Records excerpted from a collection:
----------------

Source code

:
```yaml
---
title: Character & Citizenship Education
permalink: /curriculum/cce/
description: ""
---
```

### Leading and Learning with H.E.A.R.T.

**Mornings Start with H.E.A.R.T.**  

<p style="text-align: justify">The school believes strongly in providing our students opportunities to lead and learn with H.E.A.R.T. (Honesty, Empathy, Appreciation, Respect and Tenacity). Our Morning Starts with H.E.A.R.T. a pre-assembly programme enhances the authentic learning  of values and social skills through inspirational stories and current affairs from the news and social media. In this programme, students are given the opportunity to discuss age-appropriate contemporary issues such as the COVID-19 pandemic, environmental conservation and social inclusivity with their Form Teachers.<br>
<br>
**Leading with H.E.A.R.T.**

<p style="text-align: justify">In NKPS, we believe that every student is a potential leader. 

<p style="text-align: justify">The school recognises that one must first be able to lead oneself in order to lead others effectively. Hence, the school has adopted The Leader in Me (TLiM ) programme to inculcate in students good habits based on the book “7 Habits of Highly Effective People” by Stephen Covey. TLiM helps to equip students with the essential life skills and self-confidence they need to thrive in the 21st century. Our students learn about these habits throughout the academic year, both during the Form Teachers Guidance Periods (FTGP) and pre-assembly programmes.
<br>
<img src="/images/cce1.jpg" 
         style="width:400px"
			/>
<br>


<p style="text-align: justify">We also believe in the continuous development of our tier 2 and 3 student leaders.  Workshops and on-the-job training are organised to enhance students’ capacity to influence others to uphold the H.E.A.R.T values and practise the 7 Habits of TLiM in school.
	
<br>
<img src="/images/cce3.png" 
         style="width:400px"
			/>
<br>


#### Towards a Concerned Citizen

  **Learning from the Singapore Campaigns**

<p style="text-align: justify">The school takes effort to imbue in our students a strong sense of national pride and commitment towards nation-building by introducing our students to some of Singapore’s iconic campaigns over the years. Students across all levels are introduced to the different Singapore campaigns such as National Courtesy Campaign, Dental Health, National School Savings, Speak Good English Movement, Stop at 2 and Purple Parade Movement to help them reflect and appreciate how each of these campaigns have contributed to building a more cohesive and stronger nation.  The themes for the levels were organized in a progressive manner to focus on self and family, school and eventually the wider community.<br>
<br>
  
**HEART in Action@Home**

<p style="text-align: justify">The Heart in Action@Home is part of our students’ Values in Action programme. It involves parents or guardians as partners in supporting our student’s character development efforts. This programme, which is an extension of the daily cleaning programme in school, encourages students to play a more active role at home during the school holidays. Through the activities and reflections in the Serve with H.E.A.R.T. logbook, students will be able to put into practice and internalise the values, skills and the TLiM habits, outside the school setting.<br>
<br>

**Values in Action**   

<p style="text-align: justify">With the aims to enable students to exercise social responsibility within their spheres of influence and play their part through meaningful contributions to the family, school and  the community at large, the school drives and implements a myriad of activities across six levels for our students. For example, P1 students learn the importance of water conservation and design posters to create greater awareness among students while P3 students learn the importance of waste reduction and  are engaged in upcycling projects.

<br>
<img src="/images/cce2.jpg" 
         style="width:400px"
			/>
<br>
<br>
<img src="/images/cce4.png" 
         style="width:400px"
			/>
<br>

----------------

## Work task
Check each line of the records for the string "part" and copy those that have it.

## Problem solution
<p style="text-align: justify">The Heart in Action@Home is part of our students’ Values in Action programme. It involves parents or guardians as partners in supporting our student’s character development efforts. This programme, which is an extension of the daily cleaning programme in school, encourages students to play a more active role at home during the school holidays. Through the activities and reflections in the Serve with H.E.A.R.T. logbook, students will be able to put into practice and internalise the values, skills and the TLiM habits, outside the school setting.<br>
<p style="text-align: justify">With the aims to enable students to exercise social responsibility within their spheres of influence and play their part through meaningful contributions to the family, school and  the community at large, the school drives and implements a myriad of activities across six levels for our students. For example, P1 students learn the importance of water conservation and design posters to create greater awareness among students while P3 students learn the importance of waste reduction and  are engaged in upcycling projects.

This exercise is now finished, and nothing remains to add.